First, The Constitution was ratified when the ninth State (NH, June 21, 1888) voted in favor. Const. Art. VII. One could argue that the actions of the States that ratified afterward (VA, 6/27/88; NY, 7/26/88; NC, 11/21/89; RI, 5/29/90) are not a source of “intent.”
Second, to establish intent, the State conventions had to provide content. None did. The vote was up (for ratification) or down (against). NC held two conventions: the first voted “down.” How can we construe any intent from NC?
Third, since the text of The Constitution was unchanged by the State conventions, records of debates from State conventions might disclose intent. Two States (DE, NJ) left no records. Four left only a few pages (GA, CT, MD, NH).
Six State conventions (PA, MA, SC, VA, NY, NC) left rather extensive records. Reliance on several State conventions’ records would be incomplete. The debates, in part, concerned matters that today should be moot given amendments and changes in our values.

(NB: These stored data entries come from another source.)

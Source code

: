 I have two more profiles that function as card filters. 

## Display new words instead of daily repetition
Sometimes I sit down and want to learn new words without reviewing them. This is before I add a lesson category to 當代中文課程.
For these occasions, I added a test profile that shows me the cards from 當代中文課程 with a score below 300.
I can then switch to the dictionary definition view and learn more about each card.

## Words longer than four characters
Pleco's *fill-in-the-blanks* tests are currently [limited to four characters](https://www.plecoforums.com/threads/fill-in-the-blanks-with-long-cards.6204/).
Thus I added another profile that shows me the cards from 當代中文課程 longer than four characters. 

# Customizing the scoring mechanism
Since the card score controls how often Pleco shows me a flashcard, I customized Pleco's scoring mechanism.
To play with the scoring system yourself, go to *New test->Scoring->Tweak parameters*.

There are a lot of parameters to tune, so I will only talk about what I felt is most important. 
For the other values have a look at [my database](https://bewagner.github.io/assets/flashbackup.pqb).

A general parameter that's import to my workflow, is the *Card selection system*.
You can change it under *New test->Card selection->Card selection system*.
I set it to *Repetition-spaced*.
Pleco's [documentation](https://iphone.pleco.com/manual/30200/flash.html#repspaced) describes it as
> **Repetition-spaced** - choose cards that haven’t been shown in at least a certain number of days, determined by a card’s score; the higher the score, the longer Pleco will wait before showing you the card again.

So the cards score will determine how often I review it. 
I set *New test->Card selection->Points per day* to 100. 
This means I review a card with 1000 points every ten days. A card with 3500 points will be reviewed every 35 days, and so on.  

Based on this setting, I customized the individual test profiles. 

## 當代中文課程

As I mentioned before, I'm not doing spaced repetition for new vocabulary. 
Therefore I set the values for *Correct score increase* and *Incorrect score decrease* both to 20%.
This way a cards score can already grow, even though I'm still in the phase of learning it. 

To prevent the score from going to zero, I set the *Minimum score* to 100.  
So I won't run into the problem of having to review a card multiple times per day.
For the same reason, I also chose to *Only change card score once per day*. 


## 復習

For example, on the ban of religious oaths in Art. VI, cl. 3, during the 1st NC convention, 7/30,88, one delegate stated: “The exclusion of religious tests is by many thought dangerous and impolitic. They suppose that if there be no religious test required, pagans, deists, and Mahometans might obtain offices among us, and that the senators and representatives might all be pagans. Every person employed by the general and state governments is to take an oath to support the former. Some are desirous to know how and by whom they are to swear, since no religious tests are required...”
Some white supremacists might hold these archaic, prejudicial views, but slavery was protected by, and women and indigenous peoples had no rights under, the original Constitution. That is why much of the content of the State convention debates is meaningless today.
The 9 states to ratify the Constitution was a political ploy. In reality, a unanimous vote was required because the adoption of a second Constitution was technically an amendment of the first one, the Articles of Confederation. A unanimous vote was required by the Articles.
Judicial activists are quick to point out the difficulties of looking at intent when interpreting the Constitution and/or laws. Then they use that difficulty to throw out the concept it should be a consideration at all. What would they replace it with? Who knows? I am still waiting to find that first judicial activist who was willing to articulate an alternative theory of jurisprudence which would guide a judge. They seem to believe it's perfectly fine to ignore the actual wording of the Constitution/laws, and the possible intent behind it, so unelected judges can enact from the bench whatever policies they want...well as long as they are liberal policies. Of course, conservative judges can be activists too. Liberals might want to reconsider their position in the era of conservative dominance of the bench.
My favorite issue for outing judicial activists is the death penalty. Ask them if they think federal judges can find the death penalty to be a violation of the 8th Amendment. On that issue, there is no question of the intent of the Framers. Capital punishment is mentioned three times in the Constitution and amendments. If a person says it's okay for judges to outlaw the death penalty by interpreting the 8th Amendment that way, despite undisputable intent saying that's not what was intended, they're not only an activist, that person simply does not believe in democratic government.